What is expected: If a line in the listing below contains the word "Associate", count it, then please give only the number of such lines.
[[ Records supplied, beginning ]]
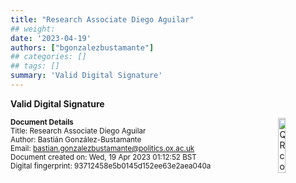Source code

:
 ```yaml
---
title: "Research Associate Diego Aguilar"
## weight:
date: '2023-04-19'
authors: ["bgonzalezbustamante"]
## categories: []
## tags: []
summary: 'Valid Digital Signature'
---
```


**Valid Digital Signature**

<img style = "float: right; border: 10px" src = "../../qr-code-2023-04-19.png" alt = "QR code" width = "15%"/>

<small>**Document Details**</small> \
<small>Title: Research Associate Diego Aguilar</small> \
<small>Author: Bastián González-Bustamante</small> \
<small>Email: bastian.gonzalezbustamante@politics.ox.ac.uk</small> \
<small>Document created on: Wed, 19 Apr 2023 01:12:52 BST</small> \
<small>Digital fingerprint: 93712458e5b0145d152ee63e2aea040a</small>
[[ Records supplied, end ]]
[[ Records supplied, beginning ]]
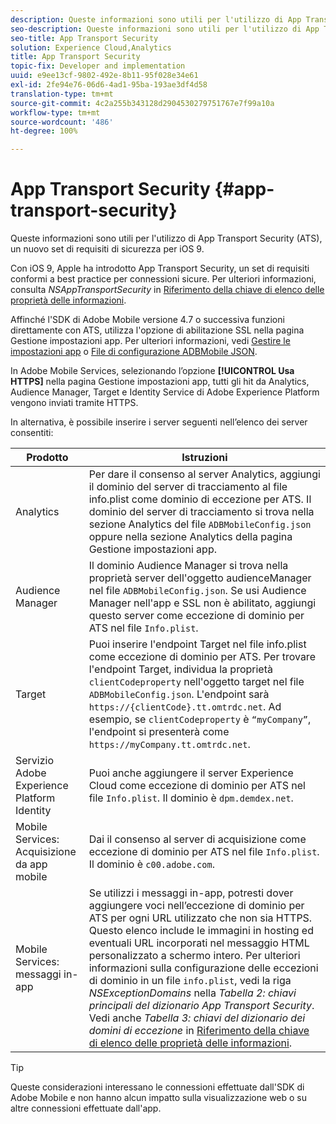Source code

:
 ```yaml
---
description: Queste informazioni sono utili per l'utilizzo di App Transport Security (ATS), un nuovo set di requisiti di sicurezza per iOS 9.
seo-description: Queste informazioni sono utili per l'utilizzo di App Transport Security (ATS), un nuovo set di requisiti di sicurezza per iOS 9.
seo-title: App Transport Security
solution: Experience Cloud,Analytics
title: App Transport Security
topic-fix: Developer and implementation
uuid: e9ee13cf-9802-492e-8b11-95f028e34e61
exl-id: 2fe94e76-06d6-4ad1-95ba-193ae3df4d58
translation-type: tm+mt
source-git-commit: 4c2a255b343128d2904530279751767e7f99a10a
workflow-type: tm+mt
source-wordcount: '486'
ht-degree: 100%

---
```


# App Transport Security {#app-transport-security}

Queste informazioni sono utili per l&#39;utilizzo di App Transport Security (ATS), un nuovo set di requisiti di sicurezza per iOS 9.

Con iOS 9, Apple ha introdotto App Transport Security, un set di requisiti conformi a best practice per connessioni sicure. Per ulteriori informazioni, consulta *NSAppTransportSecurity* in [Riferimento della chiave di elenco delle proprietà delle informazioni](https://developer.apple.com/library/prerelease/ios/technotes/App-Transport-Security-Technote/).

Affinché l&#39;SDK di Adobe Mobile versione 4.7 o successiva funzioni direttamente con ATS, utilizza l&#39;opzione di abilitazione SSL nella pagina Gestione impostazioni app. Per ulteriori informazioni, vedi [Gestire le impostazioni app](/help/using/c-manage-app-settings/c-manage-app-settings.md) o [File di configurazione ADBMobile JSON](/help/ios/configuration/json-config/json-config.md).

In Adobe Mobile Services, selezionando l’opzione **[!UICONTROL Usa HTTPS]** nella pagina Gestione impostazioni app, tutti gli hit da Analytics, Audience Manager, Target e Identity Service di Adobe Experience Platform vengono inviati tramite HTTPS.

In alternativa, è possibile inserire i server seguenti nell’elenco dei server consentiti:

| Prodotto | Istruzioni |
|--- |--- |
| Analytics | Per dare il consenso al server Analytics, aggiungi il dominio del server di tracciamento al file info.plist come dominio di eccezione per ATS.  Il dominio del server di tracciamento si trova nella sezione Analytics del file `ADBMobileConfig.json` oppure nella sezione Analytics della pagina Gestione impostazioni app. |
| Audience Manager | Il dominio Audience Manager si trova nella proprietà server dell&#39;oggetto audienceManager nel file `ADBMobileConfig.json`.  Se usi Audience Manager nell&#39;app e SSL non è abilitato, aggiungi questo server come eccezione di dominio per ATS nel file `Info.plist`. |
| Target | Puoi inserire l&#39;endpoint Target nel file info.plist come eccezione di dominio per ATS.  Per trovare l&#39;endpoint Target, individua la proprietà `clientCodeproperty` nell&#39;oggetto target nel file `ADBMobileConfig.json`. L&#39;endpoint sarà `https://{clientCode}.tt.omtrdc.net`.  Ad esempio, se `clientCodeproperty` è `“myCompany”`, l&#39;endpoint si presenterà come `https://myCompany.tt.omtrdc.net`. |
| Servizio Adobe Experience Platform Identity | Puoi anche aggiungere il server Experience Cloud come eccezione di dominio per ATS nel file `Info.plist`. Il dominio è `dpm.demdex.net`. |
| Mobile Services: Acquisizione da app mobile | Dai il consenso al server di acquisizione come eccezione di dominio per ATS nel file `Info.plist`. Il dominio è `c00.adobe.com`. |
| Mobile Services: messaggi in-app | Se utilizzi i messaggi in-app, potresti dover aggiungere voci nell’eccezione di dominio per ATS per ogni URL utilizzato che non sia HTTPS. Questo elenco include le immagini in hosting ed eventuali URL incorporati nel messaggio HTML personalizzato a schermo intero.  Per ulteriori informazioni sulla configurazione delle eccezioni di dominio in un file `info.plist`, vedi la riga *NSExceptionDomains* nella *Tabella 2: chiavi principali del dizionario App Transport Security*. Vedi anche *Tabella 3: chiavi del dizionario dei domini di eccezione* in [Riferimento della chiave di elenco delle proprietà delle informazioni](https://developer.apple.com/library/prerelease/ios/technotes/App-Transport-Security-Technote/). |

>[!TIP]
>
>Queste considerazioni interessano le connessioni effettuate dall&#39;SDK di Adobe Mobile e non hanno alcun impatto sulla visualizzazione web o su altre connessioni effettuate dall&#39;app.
[[ Records supplied, end ]]
Task response: 2